• Aim of the exercise:
Each line from the beginning of the entries below through the line that includes "I am trying" must be returned exactly as given.

• Provided information:
================================

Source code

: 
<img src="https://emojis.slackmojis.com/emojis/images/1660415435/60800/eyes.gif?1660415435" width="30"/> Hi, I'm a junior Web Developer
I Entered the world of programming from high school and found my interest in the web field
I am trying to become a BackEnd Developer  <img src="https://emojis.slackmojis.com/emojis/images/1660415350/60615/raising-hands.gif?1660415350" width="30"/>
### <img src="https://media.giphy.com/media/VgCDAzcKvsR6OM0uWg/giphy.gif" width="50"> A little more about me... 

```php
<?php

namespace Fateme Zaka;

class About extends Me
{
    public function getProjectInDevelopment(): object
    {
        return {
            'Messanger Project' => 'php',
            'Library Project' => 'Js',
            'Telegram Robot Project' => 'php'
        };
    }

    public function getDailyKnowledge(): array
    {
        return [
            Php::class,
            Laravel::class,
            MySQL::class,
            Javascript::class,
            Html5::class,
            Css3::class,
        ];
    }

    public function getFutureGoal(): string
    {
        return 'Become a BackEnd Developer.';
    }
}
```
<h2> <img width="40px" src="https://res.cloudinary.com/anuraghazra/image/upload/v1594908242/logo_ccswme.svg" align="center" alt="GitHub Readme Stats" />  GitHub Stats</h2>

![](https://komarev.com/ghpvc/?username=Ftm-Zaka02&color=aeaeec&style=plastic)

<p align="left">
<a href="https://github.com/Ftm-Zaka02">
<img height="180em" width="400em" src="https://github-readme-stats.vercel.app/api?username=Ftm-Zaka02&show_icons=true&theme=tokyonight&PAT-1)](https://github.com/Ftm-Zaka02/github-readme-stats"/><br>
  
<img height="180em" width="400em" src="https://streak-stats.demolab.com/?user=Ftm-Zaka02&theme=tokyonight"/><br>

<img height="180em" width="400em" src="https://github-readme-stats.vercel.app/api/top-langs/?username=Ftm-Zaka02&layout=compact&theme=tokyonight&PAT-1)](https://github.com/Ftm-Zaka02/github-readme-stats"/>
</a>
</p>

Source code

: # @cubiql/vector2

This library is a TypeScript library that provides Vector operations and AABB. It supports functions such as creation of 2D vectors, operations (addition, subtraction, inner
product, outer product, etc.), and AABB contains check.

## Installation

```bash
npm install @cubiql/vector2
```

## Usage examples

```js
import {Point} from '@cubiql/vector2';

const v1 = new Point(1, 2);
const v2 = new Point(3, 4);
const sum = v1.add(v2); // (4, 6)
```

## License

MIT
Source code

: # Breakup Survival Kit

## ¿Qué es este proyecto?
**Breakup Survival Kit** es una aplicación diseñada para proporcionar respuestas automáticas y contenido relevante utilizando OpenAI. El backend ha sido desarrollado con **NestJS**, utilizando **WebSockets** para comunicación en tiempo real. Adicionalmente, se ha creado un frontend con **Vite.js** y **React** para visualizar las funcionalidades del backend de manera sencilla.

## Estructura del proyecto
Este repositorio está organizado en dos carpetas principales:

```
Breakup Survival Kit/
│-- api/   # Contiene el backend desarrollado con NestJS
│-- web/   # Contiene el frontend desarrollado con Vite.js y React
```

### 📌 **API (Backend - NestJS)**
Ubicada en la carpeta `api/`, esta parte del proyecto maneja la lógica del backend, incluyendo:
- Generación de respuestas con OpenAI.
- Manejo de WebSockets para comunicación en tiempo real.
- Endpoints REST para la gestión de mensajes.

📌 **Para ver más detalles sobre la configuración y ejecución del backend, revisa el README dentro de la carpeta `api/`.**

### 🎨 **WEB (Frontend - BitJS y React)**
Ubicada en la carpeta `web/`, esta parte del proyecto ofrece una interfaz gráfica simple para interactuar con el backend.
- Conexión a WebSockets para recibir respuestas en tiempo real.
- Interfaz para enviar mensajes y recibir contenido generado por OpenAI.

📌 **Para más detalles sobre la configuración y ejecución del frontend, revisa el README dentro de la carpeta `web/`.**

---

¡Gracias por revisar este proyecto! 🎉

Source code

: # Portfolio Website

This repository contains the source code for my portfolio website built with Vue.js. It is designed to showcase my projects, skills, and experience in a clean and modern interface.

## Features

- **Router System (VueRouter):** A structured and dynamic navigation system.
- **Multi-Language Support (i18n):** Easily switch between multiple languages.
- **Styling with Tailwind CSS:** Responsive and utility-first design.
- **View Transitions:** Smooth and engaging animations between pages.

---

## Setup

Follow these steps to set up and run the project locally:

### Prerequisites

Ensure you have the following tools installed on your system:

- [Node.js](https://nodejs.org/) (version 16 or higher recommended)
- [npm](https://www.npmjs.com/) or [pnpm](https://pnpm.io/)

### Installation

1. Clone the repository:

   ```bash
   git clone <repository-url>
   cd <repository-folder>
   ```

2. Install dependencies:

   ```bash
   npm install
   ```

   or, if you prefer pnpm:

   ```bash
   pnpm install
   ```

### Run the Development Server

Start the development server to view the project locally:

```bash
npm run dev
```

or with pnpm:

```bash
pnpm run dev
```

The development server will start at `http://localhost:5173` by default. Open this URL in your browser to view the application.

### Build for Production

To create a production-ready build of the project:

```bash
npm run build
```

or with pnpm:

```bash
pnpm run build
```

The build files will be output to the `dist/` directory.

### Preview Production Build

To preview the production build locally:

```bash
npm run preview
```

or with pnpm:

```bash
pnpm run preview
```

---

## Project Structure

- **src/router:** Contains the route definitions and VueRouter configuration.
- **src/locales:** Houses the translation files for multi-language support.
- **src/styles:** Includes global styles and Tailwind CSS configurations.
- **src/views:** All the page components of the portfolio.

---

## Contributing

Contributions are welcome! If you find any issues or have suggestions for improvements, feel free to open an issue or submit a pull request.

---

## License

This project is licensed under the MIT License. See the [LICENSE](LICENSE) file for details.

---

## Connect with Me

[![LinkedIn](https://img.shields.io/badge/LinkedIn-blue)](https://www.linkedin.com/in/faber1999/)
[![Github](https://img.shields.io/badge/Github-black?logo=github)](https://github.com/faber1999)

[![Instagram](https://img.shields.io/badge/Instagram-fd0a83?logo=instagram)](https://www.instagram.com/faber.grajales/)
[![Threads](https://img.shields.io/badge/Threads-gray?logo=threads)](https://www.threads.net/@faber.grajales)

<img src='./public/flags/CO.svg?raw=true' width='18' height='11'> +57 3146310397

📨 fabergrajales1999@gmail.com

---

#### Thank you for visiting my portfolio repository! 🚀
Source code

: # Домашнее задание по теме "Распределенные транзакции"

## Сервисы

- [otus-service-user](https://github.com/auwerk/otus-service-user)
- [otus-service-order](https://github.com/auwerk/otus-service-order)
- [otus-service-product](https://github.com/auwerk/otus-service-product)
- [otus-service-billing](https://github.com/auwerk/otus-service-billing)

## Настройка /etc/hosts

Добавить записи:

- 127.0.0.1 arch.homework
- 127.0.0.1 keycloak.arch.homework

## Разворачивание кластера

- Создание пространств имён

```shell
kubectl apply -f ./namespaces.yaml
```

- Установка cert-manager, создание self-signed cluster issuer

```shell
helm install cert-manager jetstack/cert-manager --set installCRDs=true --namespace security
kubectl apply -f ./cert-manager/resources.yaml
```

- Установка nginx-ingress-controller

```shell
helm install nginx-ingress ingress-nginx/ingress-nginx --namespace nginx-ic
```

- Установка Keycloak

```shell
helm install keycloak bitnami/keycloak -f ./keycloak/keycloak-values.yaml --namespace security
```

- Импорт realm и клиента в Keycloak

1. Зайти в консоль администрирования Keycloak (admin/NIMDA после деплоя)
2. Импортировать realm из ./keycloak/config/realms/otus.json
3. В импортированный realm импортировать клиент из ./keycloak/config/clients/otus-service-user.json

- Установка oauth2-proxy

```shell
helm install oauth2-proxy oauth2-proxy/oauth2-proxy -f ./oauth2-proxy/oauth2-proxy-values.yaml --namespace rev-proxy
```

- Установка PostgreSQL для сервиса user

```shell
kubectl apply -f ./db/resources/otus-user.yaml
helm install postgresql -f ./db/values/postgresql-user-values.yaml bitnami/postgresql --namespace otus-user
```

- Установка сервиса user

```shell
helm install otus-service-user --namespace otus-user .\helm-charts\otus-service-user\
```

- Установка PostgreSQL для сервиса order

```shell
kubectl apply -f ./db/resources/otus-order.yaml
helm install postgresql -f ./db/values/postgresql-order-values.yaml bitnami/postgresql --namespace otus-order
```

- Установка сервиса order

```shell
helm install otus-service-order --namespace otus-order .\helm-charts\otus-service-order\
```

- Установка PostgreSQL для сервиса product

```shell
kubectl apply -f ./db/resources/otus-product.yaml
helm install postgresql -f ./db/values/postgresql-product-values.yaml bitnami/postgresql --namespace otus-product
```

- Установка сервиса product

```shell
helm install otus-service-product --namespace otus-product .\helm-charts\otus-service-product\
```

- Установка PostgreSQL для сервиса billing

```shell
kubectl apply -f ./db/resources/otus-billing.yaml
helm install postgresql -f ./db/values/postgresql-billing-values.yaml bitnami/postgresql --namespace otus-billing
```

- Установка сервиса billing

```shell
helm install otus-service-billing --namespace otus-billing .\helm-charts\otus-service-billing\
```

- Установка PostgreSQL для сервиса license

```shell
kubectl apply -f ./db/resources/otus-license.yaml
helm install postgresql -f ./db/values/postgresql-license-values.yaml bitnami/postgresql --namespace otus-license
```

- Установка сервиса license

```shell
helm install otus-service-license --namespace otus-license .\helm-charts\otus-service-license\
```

================================

• Answer:
Source code

: 
<img src="https://emojis.slackmojis.com/emojis/images/1660415435/60800/eyes.gif?1660415435" width="30"/> Hi, I'm a junior Web Developer
I Entered the world of programming from high school and found my interest in the web field
I am trying to become a BackEnd Developer  <img src="https://emojis.slackmojis.com/emojis/images/1660415350/60615/raising-hands.gif?1660415350" width="30"/>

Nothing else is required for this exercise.